_Material for this exercise:_
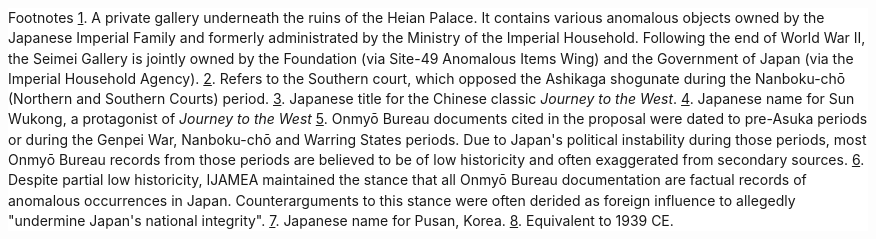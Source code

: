 Footnotes
[1](javascript:;). A private gallery underneath the ruins of the Heian Palace. It contains various anomalous objects owned by the Japanese Imperial Family and formerly administrated by the Ministry of the Imperial Household. Following the end of World War II, the Seimei Gallery is jointly owned by the Foundation (via Site-49 Anomalous Items Wing) and the Government of Japan (via the Imperial Household Agency).
[2](javascript:;). Refers to the Southern court, which opposed the Ashikaga shogunate during the Nanboku-chō (Northern and Southern Courts) period.
[3](javascript:;). Japanese title for the Chinese classic _Journey to the West_.
[4](javascript:;). Japanese name for Sun Wukong, a protagonist of _Journey to the West_
[5](javascript:;). Onmyō Bureau documents cited in the proposal were dated to pre-Asuka periods or during the Genpei War, Nanboku-chō and Warring States periods. Due to Japan's political instability during those periods, most Onmyō Bureau records from those periods are believed to be of low historicity and often exaggerated from secondary sources.
[6](javascript:;). Despite partial low historicity, IJAMEA maintained the stance that all Onmyō Bureau documentation are factual records of anomalous occurrences in Japan. Counterarguments to this stance were often derided as foreign influence to allegedly "undermine Japan's national integrity".
[7](javascript:;). Japanese name for Pusan, Korea.
[8](javascript:;). Equivalent to 1939 CE.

_Problem description:_ All that should be returned is the run of lines from the start of the entries above to the line bearing "[5](javascript:;). Onmyō Bureau", each exact, with pictures omitted.

_Solution:_
Source code

: Footnotes
[1](javascript:;). A private gallery underneath the ruins of the Heian Palace. It contains various anomalous objects owned by the Japanese Imperial Family and formerly administrated by the Ministry of the Imperial Household. Following the end of World War II, the Seimei Gallery is jointly owned by the Foundation (via Site-49 Anomalous Items Wing) and the Government of Japan (via the Imperial Household Agency).
[2](javascript:;). Refers to the Southern court, which opposed the Ashikaga shogunate during the Nanboku-chō (Northern and Southern Courts) period.
[3](javascript:;). Japanese title for the Chinese classic _Journey to the West_.
[4](javascript:;). Japanese name for Sun Wukong, a protagonist of _Journey to the West_
[5](javascript:;). Onmyō Bureau documents cited in the proposal were dated to pre-Asuka periods or during the Genpei War, Nanboku-chō and Warring States periods. Due to Japan's political instability during those periods, most Onmyō Bureau records from those periods are believed to be of low historicity and often exaggerated from secondary sources.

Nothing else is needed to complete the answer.